Poetik der Gegensätze
Jasmin Siddiqui alias Hera zählt zu den bekanntesten Streetart-Künstlerinnen Deutschlands. Ihre Murals wirken märchenhaft – und greifen doch ernste gesellschaftliche Themen auf.
Wer vor einem Mural von Jasmin Siddiqui alias Hera steht, blickt selten auf ein gewöhnliches Porträt. Menschliche Körper verschmelzen mit Tiergestalten, zarte Linien treffen auf raue Flächen, märchenhafte Motive auf nachdenkliche Botschaften. Manche Figuren wirken flüchtig skizziert, andere beinahe fotorealistisch. Gerade diese Gegensätze machen Heras Arbeiten unverwechselbar.
Die 1981 in Frankfurt am Main geborene Grafikdesignerin arbeitet seit 2001 unter dem Namen Hera. Aufgewachsen zwischen deutschen und pakistanischen Einflüssen sowie katholischen und muslimischen Traditionen, entwickelte Siddiqui früh einen Blick für unterschiedliche Perspektiven.
„Als Kind war ich sehr introvertiert“, sagte sie in einem Interview mit Radio Primavera. Im Graffiti fand sie eine Ausdrucksform, mit der sie ihre Erfahrungen und Beobachtungen unmittelbar in den öffentlichen Raum tragen konnte. „Ich fand es einfach logisch, dass man Wände als Ausdrucksmittel nutzt“, erklärte sie gegenüber dem Hessischen Rundfunk. Bis heute verbindet sie klassische Zeichen- und Maltechniken mit der Ästhetik des Graffiti. Dabei versteht sie sich weniger als Gestalterin großer Fassaden, sondern als Geschichtenerzählerin im öffentlichen Raum.
Ich fand es einfach logisch, dass man Wände als Ausdrucksmittel nutzt.

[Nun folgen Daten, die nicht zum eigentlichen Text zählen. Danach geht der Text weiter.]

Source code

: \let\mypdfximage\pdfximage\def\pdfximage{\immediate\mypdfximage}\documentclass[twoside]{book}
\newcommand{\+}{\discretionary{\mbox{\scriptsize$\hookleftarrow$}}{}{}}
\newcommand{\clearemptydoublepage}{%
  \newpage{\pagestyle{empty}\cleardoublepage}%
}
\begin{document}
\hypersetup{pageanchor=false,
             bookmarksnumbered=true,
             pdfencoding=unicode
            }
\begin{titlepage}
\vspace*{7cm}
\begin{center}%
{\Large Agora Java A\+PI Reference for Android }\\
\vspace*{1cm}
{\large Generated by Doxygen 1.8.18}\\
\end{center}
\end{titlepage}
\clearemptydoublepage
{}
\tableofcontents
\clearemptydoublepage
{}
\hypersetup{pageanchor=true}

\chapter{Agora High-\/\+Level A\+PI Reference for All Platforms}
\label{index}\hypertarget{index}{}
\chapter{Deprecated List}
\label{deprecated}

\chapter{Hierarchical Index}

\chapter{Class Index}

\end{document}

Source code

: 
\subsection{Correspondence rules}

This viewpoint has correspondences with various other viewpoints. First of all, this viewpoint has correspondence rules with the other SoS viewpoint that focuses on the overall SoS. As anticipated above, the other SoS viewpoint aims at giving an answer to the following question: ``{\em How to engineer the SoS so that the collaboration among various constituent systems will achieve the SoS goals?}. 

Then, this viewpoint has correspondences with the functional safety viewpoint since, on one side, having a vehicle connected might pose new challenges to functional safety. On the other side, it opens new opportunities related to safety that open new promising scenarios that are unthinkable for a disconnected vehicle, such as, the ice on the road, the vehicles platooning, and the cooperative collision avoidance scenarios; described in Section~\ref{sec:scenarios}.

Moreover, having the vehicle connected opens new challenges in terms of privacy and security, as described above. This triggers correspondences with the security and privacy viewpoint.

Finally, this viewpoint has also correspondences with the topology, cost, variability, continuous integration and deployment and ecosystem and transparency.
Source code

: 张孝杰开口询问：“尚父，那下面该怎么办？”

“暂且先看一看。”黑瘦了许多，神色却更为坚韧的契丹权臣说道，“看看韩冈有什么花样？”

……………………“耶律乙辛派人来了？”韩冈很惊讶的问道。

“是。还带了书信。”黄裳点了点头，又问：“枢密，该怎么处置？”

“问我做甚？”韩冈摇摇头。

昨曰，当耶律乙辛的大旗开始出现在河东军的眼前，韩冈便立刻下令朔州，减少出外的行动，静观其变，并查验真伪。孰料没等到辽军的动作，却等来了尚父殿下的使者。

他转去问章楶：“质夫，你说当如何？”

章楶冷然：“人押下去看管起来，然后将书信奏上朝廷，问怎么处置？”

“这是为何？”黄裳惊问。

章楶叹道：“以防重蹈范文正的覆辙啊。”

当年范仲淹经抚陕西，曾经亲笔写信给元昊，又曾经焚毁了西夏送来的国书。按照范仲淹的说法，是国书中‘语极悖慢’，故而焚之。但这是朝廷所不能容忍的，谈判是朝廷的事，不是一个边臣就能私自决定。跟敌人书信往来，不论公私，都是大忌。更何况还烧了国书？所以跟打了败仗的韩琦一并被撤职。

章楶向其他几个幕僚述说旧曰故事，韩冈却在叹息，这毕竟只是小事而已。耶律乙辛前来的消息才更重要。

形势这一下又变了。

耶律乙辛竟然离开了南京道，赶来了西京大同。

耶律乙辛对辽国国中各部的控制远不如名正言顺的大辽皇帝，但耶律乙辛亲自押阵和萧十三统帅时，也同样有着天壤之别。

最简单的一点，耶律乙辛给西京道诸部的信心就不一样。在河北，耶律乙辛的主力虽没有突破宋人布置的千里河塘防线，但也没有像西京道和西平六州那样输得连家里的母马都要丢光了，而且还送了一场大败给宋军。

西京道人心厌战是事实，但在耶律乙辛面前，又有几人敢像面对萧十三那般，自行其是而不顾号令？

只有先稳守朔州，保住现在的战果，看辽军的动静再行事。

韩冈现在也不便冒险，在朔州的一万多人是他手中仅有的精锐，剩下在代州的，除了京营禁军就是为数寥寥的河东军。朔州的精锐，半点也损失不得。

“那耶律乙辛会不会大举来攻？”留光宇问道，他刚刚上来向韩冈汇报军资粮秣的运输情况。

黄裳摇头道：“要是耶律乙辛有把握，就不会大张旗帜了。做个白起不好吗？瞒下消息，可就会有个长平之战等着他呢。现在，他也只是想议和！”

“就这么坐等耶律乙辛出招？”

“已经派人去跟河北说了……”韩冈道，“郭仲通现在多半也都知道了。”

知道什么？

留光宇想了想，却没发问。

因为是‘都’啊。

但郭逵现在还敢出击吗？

Siddiqui interessiert sich für das, was häufig übersehen oder an den Rand gedrängt wird. In ihren Murals rückt sie Menschen, Orte und Geschichten in den Mittelpunkt, die im Alltag oft unbeachtet bleiben. So verleiht sie dem vermeintlich Unschönen und Unvollkommenen eine neue Würde.
Murals für die Welt
Der internationale Durchbruch gelang Siddiqui 2004 mit dem Künstlerduo Herakut, das sie gemeinsam mit Falk Lehmann alias Akut gründete. Während Hera erzählerische Figuren und spontane Linien entwickelte, ergänzte Akut die Werke mit fotorealistischen Elementen. Gemeinsam schufen sie Murals auf mehreren Kontinenten und verbanden ihre Kunst immer wieder mit sozialen und humanitären Projekten. Arbeiten des Duos sind unter anderem in São Paulo, Miami, Berlin, Kampala und Washington, D.C., zu sehen.
Längst ist Siddiquis Kunst auch in Museen angekommen. Ihre Werke wurden unter anderem im Rogaland Kunstmuseum in Stavanger, im Pera Museum in Istanbul, bei Urban Nation in Berlin, im Straat Museum in Amsterdam und im Moca Museum in Kopenhagen gezeigt.
Street Art mit Haltung
Für das Hilfetelefon „Gewalt gegen Frauen“ gestaltete Siddiqui 2025 eine mehr als 17 Meter hohe Fassade auf dem Berliner Teufelsberg. Das Mural steht für Mut, Solidarität und Empowerment. Zugleich macht es auf geschlechtsspezifische Gewalt aufmerksam und verweist auf das anonyme, kostenfreie Beratungsangebot.
Das Mural auf dem Teufelsberg reiht sich in eine lange Serie von Arbeiten ein, mit denen Hera Hausfassaden in großformatige Bildwelten verwandelt.